Ever since I was a wee boy, probably age two or three, I have been obsessed with Batman. Before I could read, look something up online (hell, at two there was no “online” worth talking about), or even before I actually knew what Batman could do as a superhero, I was running around in my PJs pretending to whoop bad guy ass. Don’t believe me?

Suck it.

Suck it.

I was constantly dressed in my Batman best, ready and always willing to clean up the mean streets of Belding, Michigan. I was that way for the longest time. As far as I was concerned, I WAS Batman and no one could tell me different. It wasn’t until I was about four that I began to fully understand why I liked the superhero before actually knowing who he was. Then it dawned on me: HIS COSTUME! I wanted the cowl and the bladed cuffs and the leather and the…AH! I wanted it all. So much so that I begged my mom to get me the costume for no apparent reason one day. No birthday, no Christmas, no Halloween, just FUCKING BATMAN DAY. She finally had enough of my constant bitching and decided that it needed to be remedied. When she finally made with her end of the deal, I was crushed. She, my own loving mother, paid no attention to my important request that the suit be made of leather and ended up buying a cheap K-Mart knockoff made of cloth and lies. I was quite the disappointed little punk after that little fiasco, let me tell ya; however, even after getting Batfucked by K-Mart, I still had a love for the Bat. When I saw Batman: Forever at the movies in 1995 — my very first theatre experience, mind you — my love was solidified even more. I spent the next few years hoping and praying my parents got whacked in an alleyway so I could fulfill my destiny.

(I’m kidding, guys. Get the pine cone out yer ass.)

Time went on. Leaves changed. Batman and Robin sucked ass. Blah blah blah, Simon & Garfunkel plays over the montage of the next few years, yadda yadda yadda. Alright stop! Now I’m fourteen.

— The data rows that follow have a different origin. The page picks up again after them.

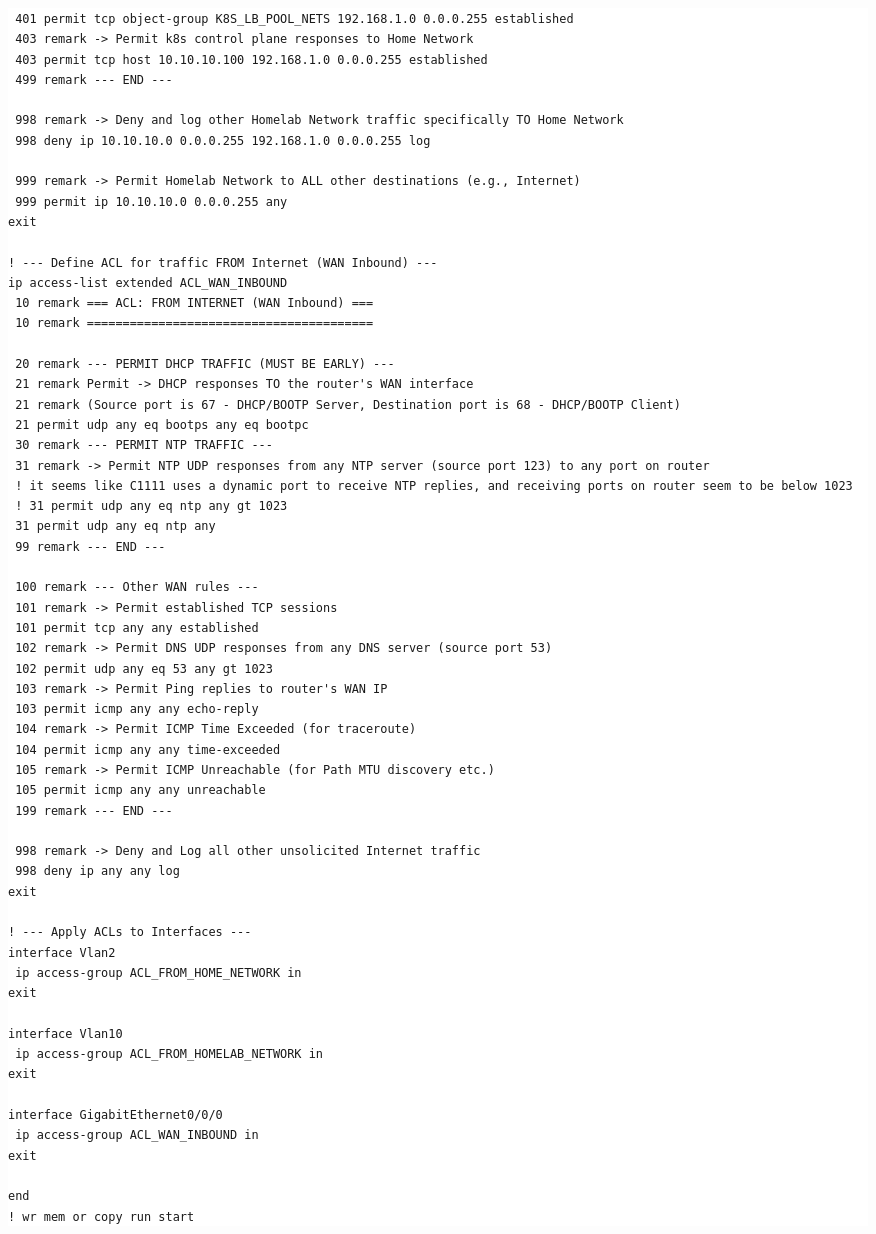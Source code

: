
 ```cisco
 401 permit tcp object-group K8S_LB_POOL_NETS 192.168.1.0 0.0.0.255 established
 403 remark -> Permit k8s control plane responses to Home Network
 403 permit tcp host 10.10.10.100 192.168.1.0 0.0.0.255 established
 499 remark --- END ---

 998 remark -> Deny and log other Homelab Network traffic specifically TO Home Network
 998 deny ip 10.10.10.0 0.0.0.255 192.168.1.0 0.0.0.255 log

 999 remark -> Permit Homelab Network to ALL other destinations (e.g., Internet)
 999 permit ip 10.10.10.0 0.0.0.255 any
exit

! --- Define ACL for traffic FROM Internet (WAN Inbound) ---
ip access-list extended ACL_WAN_INBOUND
 10 remark === ACL: FROM INTERNET (WAN Inbound) ===
 10 remark ========================================

 20 remark --- PERMIT DHCP TRAFFIC (MUST BE EARLY) ---
 21 remark Permit -> DHCP responses TO the router's WAN interface
 21 remark (Source port is 67 - DHCP/BOOTP Server, Destination port is 68 - DHCP/BOOTP Client)
 21 permit udp any eq bootps any eq bootpc
 30 remark --- PERMIT NTP TRAFFIC ---
 31 remark -> Permit NTP UDP responses from any NTP server (source port 123) to any port on router
 ! it seems like C1111 uses a dynamic port to receive NTP replies, and receiving ports on router seem to be below 1023
 ! 31 permit udp any eq ntp any gt 1023
 31 permit udp any eq ntp any
 99 remark --- END ---

 100 remark --- Other WAN rules ---
 101 remark -> Permit established TCP sessions
 101 permit tcp any any established
 102 remark -> Permit DNS UDP responses from any DNS server (source port 53)
 102 permit udp any eq 53 any gt 1023
 103 remark -> Permit Ping replies to router's WAN IP
 103 permit icmp any any echo-reply
 104 remark -> Permit ICMP Time Exceeded (for traceroute)
 104 permit icmp any any time-exceeded
 105 remark -> Permit ICMP Unreachable (for Path MTU discovery etc.)
 105 permit icmp any any unreachable
 199 remark --- END ---

 998 remark -> Deny and Log all other unsolicited Internet traffic
 998 deny ip any any log
exit

! --- Apply ACLs to Interfaces ---
interface Vlan2
 ip access-group ACL_FROM_HOME_NETWORK in
exit

interface Vlan10
 ip access-group ACL_FROM_HOMELAB_NETWORK in
exit

interface GigabitEthernet0/0/0
 ip access-group ACL_WAN_INBOUND in
exit

end
! wr mem or copy run start
```
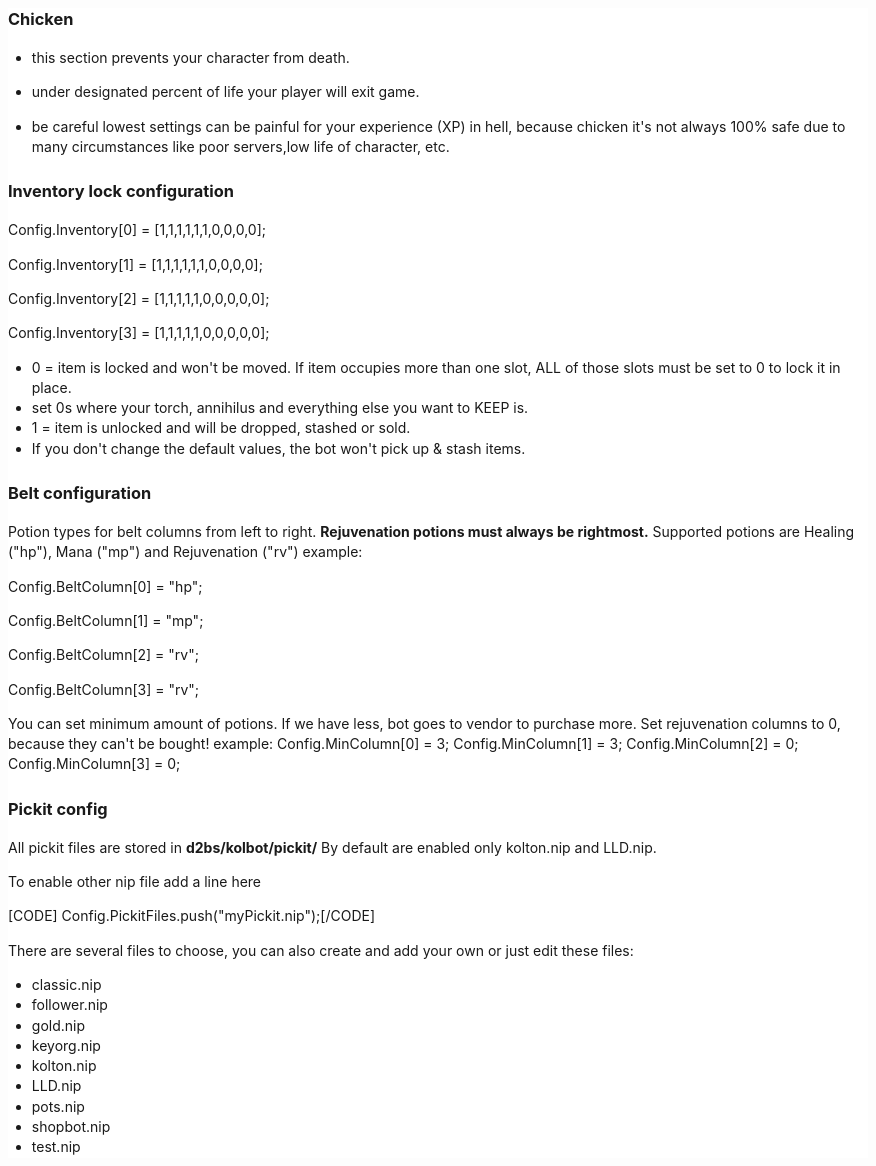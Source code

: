 ### Chicken

* this section prevents your character from death.
* under designated percent of life your player will exit game. 

* be careful lowest settings can be painful for your experience (XP) in hell, because chicken it's not always 100% safe due to many circumstances like poor servers,low life of character, etc.

### Inventory lock configuration

Config.Inventory[0] = [1,1,1,1,1,1,0,0,0,0];

Config.Inventory[1] = [1,1,1,1,1,1,0,0,0,0];

Config.Inventory[2] = [1,1,1,1,1,0,0,0,0,0];

Config.Inventory[3] = [1,1,1,1,1,0,0,0,0,0];

* 0 = item is locked and won't be moved. If item occupies more than one slot, ALL of those slots must be set to 0 to lock it in place.
* set 0s where your torch, annihilus and everything else you want to KEEP is.
* 1 = item is unlocked and will be dropped, stashed or sold.
* If you don't change the default values, the bot won't pick up & stash items.

### Belt configuration
Potion types for belt columns from left to right. **Rejuvenation potions must always be rightmost.** Supported potions are Healing ("hp"), Mana ("mp") and Rejuvenation ("rv") example:

Config.BeltColumn[0] = "hp";

Config.BeltColumn[1] = "mp";

Config.BeltColumn[2] = "rv";

Config.BeltColumn[3] = "rv";

You can set minimum amount of potions. If we have less, bot goes to vendor to purchase more. Set rejuvenation columns to 0, because they can't be bought! example:
Config.MinColumn[0] = 3;
Config.MinColumn[1] = 3;
Config.MinColumn[2] = 0;
Config.MinColumn[3] = 0;

### Pickit config
All pickit files are stored in **d2bs/kolbot/pickit/** By default are enabled only kolton.nip and LLD.nip.

To enable other nip file add a line here

[CODE]    Config.PickitFiles.push("myPickit.nip");[/CODE]

There are several files to choose, you can also create and add your own or just edit these files:

* classic.nip
* follower.nip
* gold.nip
* keyorg.nip
* kolton.nip
* LLD.nip
* pots.nip
* shopbot.nip
* test.nip
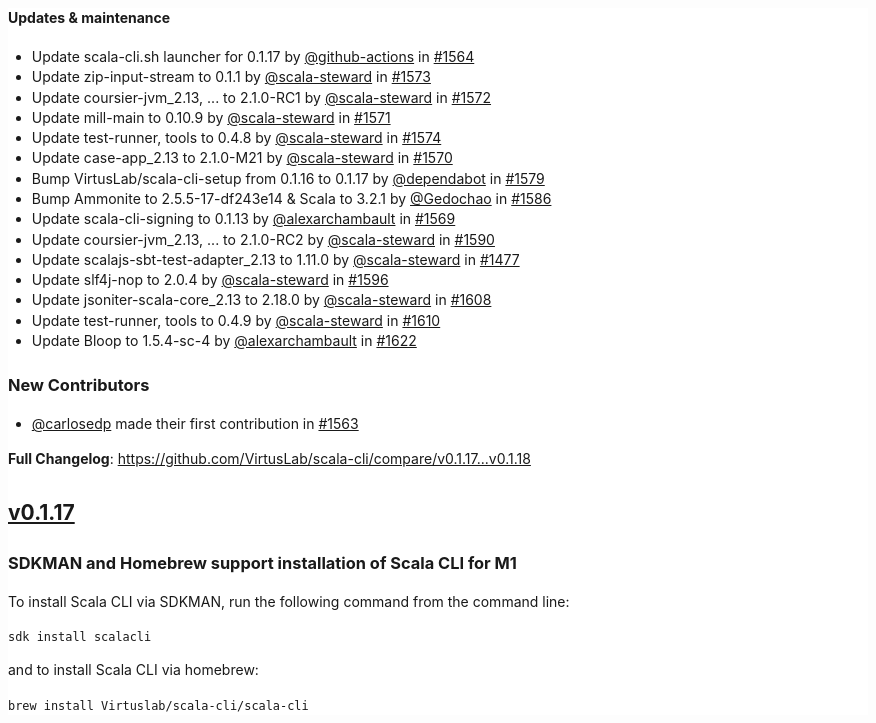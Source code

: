 #### Updates & maintenance
* Update scala-cli.sh launcher for 0.1.17 by [@github-actions](https://github.com/github-actions) in [#1564](https://github.com/VirtusLab/scala-cli/pull/1564)
* Update zip-input-stream to 0.1.1 by [@scala-steward](https://github.com/scala-steward-org/scala-steward) in [#1573](https://github.com/VirtusLab/scala-cli/pull/1573)
* Update coursier-jvm_2.13, ... to 2.1.0-RC1 by [@scala-steward](https://github.com/scala-steward-org/scala-steward) in [#1572](https://github.com/VirtusLab/scala-cli/pull/1572)
* Update mill-main to 0.10.9 by [@scala-steward](https://github.com/scala-steward-org/scala-steward) in [#1571](https://github.com/VirtusLab/scala-cli/pull/1571)
* Update test-runner, tools to 0.4.8 by [@scala-steward](https://github.com/scala-steward-org/scala-steward) in [#1574](https://github.com/VirtusLab/scala-cli/pull/1574)
* Update case-app_2.13 to 2.1.0-M21 by [@scala-steward](https://github.com/scala-steward-org/scala-steward) in [#1570](https://github.com/VirtusLab/scala-cli/pull/1570)
* Bump VirtusLab/scala-cli-setup from 0.1.16 to 0.1.17 by [@dependabot](https://github.com/dependabot) in [#1579](https://github.com/VirtusLab/scala-cli/pull/1579)
* Bump Ammonite to 2.5.5-17-df243e14 & Scala to 3.2.1 by [@Gedochao](https://github.com/Gedochao) in [#1586](https://github.com/VirtusLab/scala-cli/pull/1586)
* Update scala-cli-signing to 0.1.13 by [@alexarchambault](https://github.com/alexarchambault) in [#1569](https://github.com/VirtusLab/scala-cli/pull/1569)
* Update coursier-jvm_2.13, ... to 2.1.0-RC2 by [@scala-steward](https://github.com/scala-steward-org/scala-steward) in [#1590](https://github.com/VirtusLab/scala-cli/pull/1590)
* Update scalajs-sbt-test-adapter_2.13 to 1.11.0 by [@scala-steward](https://github.com/scala-steward-org/scala-steward) in [#1477](https://github.com/VirtusLab/scala-cli/pull/1477)
* Update slf4j-nop to 2.0.4 by [@scala-steward](https://github.com/scala-steward-org/scala-steward) in [#1596](https://github.com/VirtusLab/scala-cli/pull/1596)
* Update jsoniter-scala-core_2.13 to 2.18.0 by [@scala-steward](https://github.com/scala-steward-org/scala-steward) in [#1608](https://github.com/VirtusLab/scala-cli/pull/1608)
* Update test-runner, tools to 0.4.9 by [@scala-steward](https://github.com/scala-steward-org/scala-steward) in [#1610](https://github.com/VirtusLab/scala-cli/pull/1610)
* Update Bloop to 1.5.4-sc-4 by [@alexarchambault](https://github.com/alexarchambault) in [#1622](https://github.com/VirtusLab/scala-cli/pull/1622)

### New Contributors
* [@carlosedp](https://github.com/carlosedp) made their first contribution in [#1563](https://github.com/VirtusLab/scala-cli/pull/1563)

**Full Changelog**: https://github.com/VirtusLab/scala-cli/compare/v0.1.17...v0.1.18

## [v0.1.17](https://github.com/VirtusLab/scala-cli/releases/tag/v0.1.17)

### SDKMAN and Homebrew support installation of Scala CLI for M1

To install Scala CLI via SDKMAN, run the following command from the command line:
```
sdk install scalacli
```

and to install Scala CLI via homebrew:
```
brew install Virtuslab/scala-cli/scala-cli
```
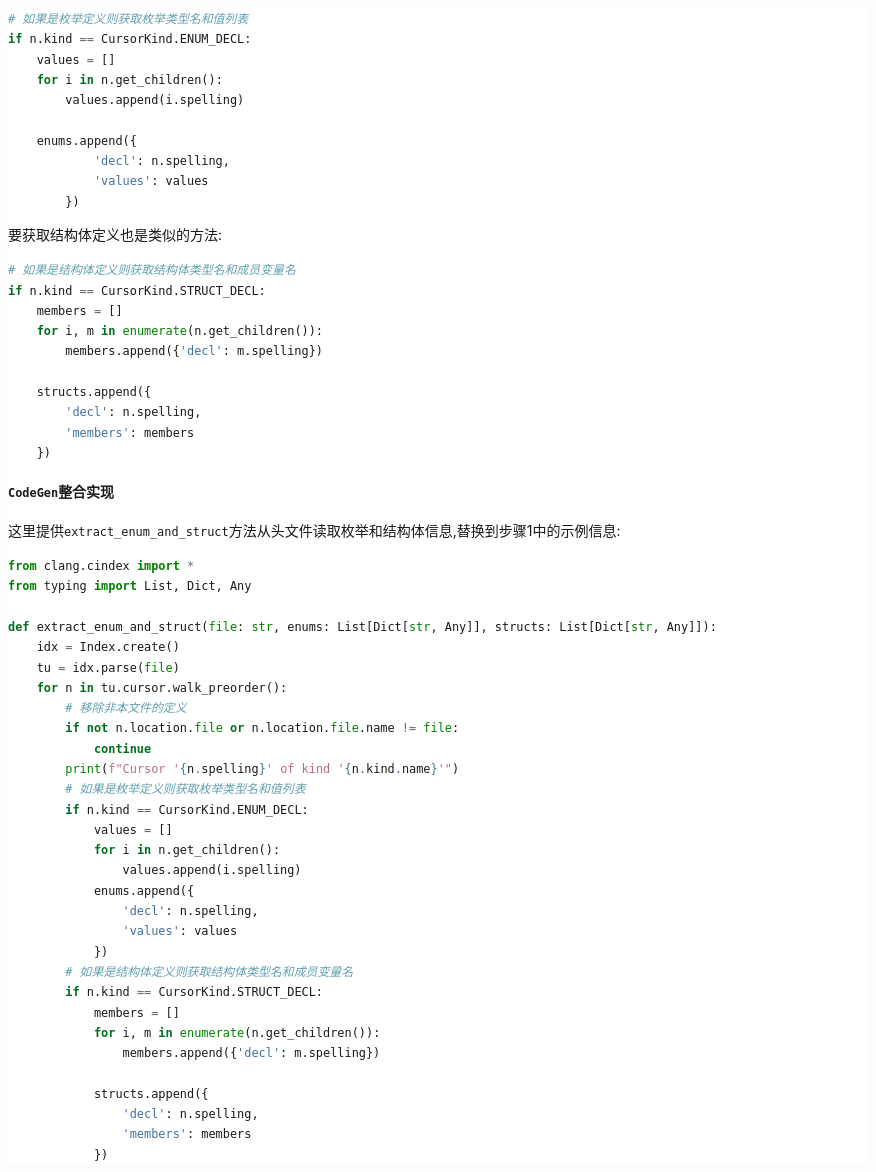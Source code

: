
 ```python
# 如果是枚举定义则获取枚举类型名和值列表
if n.kind == CursorKind.ENUM_DECL:
    values = []
    for i in n.get_children():
        values.append(i.spelling)
    
    enums.append({
            'decl': n.spelling,
            'values': values
        })
```

要获取结构体定义也是类似的方法:

```python
# 如果是结构体定义则获取结构体类型名和成员变量名
if n.kind == CursorKind.STRUCT_DECL:
    members = []
    for i, m in enumerate(n.get_children()):
        members.append({'decl': m.spelling})

    structs.append({
        'decl': n.spelling,
        'members': members
    })
```

#### `CodeGen`整合实现

这里提供`extract_enum_and_struct`方法从头文件读取枚举和结构体信息,替换到步骤1中的示例信息:

```python
from clang.cindex import *
from typing import List, Dict, Any

def extract_enum_and_struct(file: str, enums: List[Dict[str, Any]], structs: List[Dict[str, Any]]):
    idx = Index.create()
    tu = idx.parse(file)
    for n in tu.cursor.walk_preorder():
        # 移除非本文件的定义
        if not n.location.file or n.location.file.name != file:
            continue
        print(f"Cursor '{n.spelling}' of kind '{n.kind.name}'")
        # 如果是枚举定义则获取枚举类型名和值列表
        if n.kind == CursorKind.ENUM_DECL:
            values = []
            for i in n.get_children():
                values.append(i.spelling)
            enums.append({
                'decl': n.spelling,
                'values': values
            })
        # 如果是结构体定义则获取结构体类型名和成员变量名
        if n.kind == CursorKind.STRUCT_DECL:
            members = []
            for i, m in enumerate(n.get_children()):
                members.append({'decl': m.spelling})

            structs.append({
                'decl': n.spelling,
                'members': members
            })
```
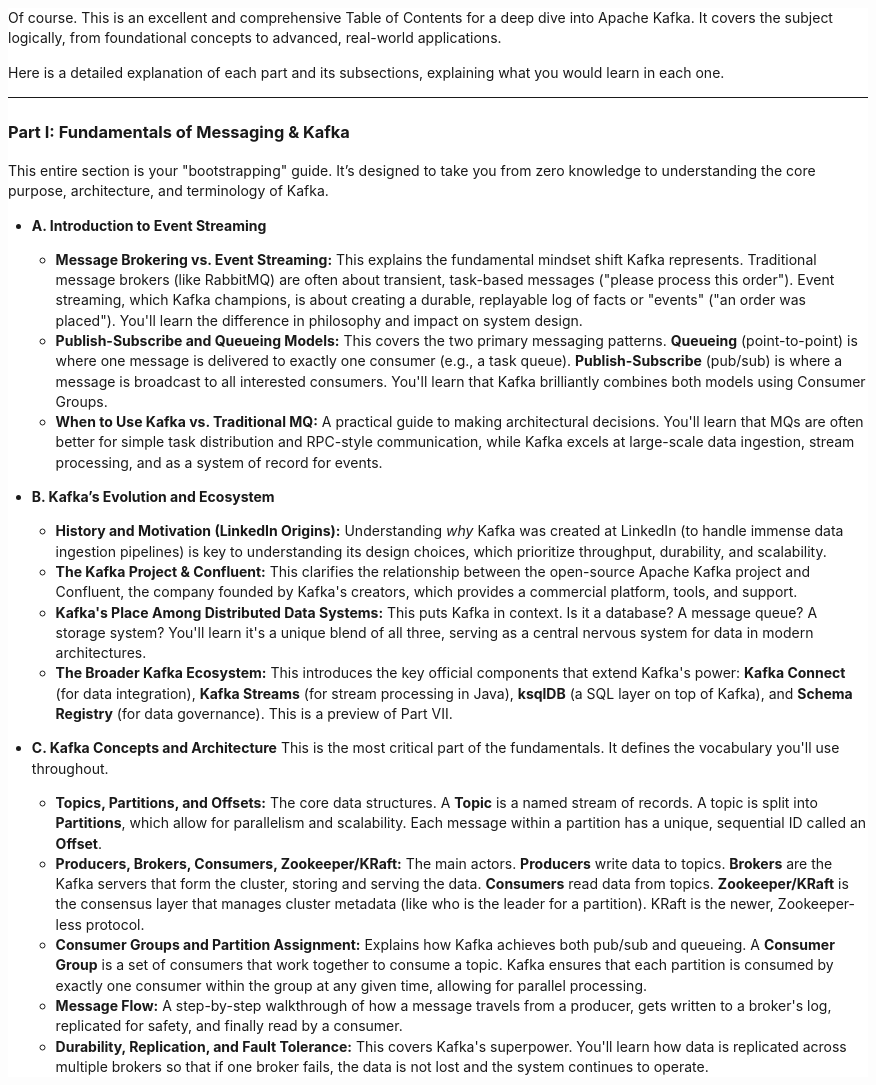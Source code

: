 Of course. This is an excellent and comprehensive Table of Contents for a deep dive into Apache Kafka. It covers the subject logically, from foundational concepts to advanced, real-world applications.

Here is a detailed explanation of each part and its subsections, explaining what you would learn in each one.

---

### **Part I: Fundamentals of Messaging & Kafka**

This entire section is your "bootstrapping" guide. It’s designed to take you from zero knowledge to understanding the core purpose, architecture, and terminology of Kafka.

*   **A. Introduction to Event Streaming**
    *   **Message Brokering vs. Event Streaming:** This explains the fundamental mindset shift Kafka represents. Traditional message brokers (like RabbitMQ) are often about transient, task-based messages ("please process this order"). Event streaming, which Kafka champions, is about creating a durable, replayable log of facts or "events" ("an order was placed"). You'll learn the difference in philosophy and impact on system design.
    *   **Publish-Subscribe and Queueing Models:** This covers the two primary messaging patterns. **Queueing** (point-to-point) is where one message is delivered to exactly one consumer (e.g., a task queue). **Publish-Subscribe** (pub/sub) is where a message is broadcast to all interested consumers. You'll learn that Kafka brilliantly combines both models using Consumer Groups.
    *   **When to Use Kafka vs. Traditional MQ:** A practical guide to making architectural decisions. You'll learn that MQs are often better for simple task distribution and RPC-style communication, while Kafka excels at large-scale data ingestion, stream processing, and as a system of record for events.

*   **B. Kafka’s Evolution and Ecosystem**
    *   **History and Motivation (LinkedIn Origins):** Understanding *why* Kafka was created at LinkedIn (to handle immense data ingestion pipelines) is key to understanding its design choices, which prioritize throughput, durability, and scalability.
    *   **The Kafka Project & Confluent:** This clarifies the relationship between the open-source Apache Kafka project and Confluent, the company founded by Kafka's creators, which provides a commercial platform, tools, and support.
    *   **Kafka's Place Among Distributed Data Systems:** This puts Kafka in context. Is it a database? A message queue? A storage system? You'll learn it's a unique blend of all three, serving as a central nervous system for data in modern architectures.
    *   **The Broader Kafka Ecosystem:** This introduces the key official components that extend Kafka's power: **Kafka Connect** (for data integration), **Kafka Streams** (for stream processing in Java), **ksqlDB** (a SQL layer on top of Kafka), and **Schema Registry** (for data governance). This is a preview of Part VII.

*   **C. Kafka Concepts and Architecture**
    This is the most critical part of the fundamentals. It defines the vocabulary you'll use throughout.
    *   **Topics, Partitions, and Offsets:** The core data structures. A **Topic** is a named stream of records. A topic is split into **Partitions**, which allow for parallelism and scalability. Each message within a partition has a unique, sequential ID called an **Offset**.
    *   **Producers, Brokers, Consumers, Zookeeper/KRaft:** The main actors. **Producers** write data to topics. **Brokers** are the Kafka servers that form the cluster, storing and serving the data. **Consumers** read data from topics. **Zookeeper/KRaft** is the consensus layer that manages cluster metadata (like who is the leader for a partition). KRaft is the newer, Zookeeper-less protocol.
    *   **Consumer Groups and Partition Assignment:** Explains how Kafka achieves both pub/sub and queueing. A **Consumer Group** is a set of consumers that work together to consume a topic. Kafka ensures that each partition is consumed by exactly one consumer within the group at any given time, allowing for parallel processing.
    *   **Message Flow:** A step-by-step walkthrough of how a message travels from a producer, gets written to a broker's log, replicated for safety, and finally read by a consumer.
    *   **Durability, Replication, and Fault Tolerance:** This covers Kafka's superpower. You'll learn how data is replicated across multiple brokers so that if one broker fails, the data is not lost and the system continues to operate.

My chub for Batman remained throughout all of those years, but after some time I decided to look up more superheroes online. Ya know, get a little more seasoned. Every night I would get caught up in a web of winding time as I spent hours and hours just sifting through pictures of these comic book badasses. Notice how I said pictures. Yeah, I cared not what the guy did in his suit, I was just in awe at how fucking SWEET some of these guys looked. Ant-Man and his shiny helmet; Gambit and his deck of cards; Mr. Fantastic and the gray streak in his hair; the Green Lantern with his, um, ring thingy. I was in comic book (picture) heaven! I didn’t think it could get any better, until I saw this guy…


Bad Motherfucker, table for one.

The Black Panther, ladies and gentlemen. This guy, as far as I was concerned, was like Batman in the forest, a Batman that didn’t restrict himself to hiding in Gotham’s shadows. Once I saw this bitchin’ jungle warrior, I immediately got the urge to learn more about him. What are his powers? What’s that suit he’s wearing? What’s the origin story? Why is he in the jungle?

Thus was the start of something beautiful.

I began giving a shit about the pictures. I wanted to know how all of these characters within their respective comic universe were connected. Sure I didn’t know who the artist was that drew them or who created the concept of the characters, but I filled my head with their back stories so much that I almost seemed like a textbook comic book nerd. Fitting in with the guys in line waiting for the next issue of Uncanny X-Men probably was a stretch, but I felt validated as a geek. Fast forward to age twenty-one and I still haven’t really read too many comic books, but I sure as hell could fill you in on quite a few characters if you were to ask me about them. Does this piss off a few of the diehard comic book experts? More than likely. But at least I’m sincerely interested in the subject material. I’m not just some asshole who goes onto Wikipedia and memorizes hero after hero after hero. That shit’s ridiculous. I’ve educated myself through other media besides the comics themselves, like articles, blogs, documentaries, college textbooks, encyclopedias, films, etc. What’s so wrong with that?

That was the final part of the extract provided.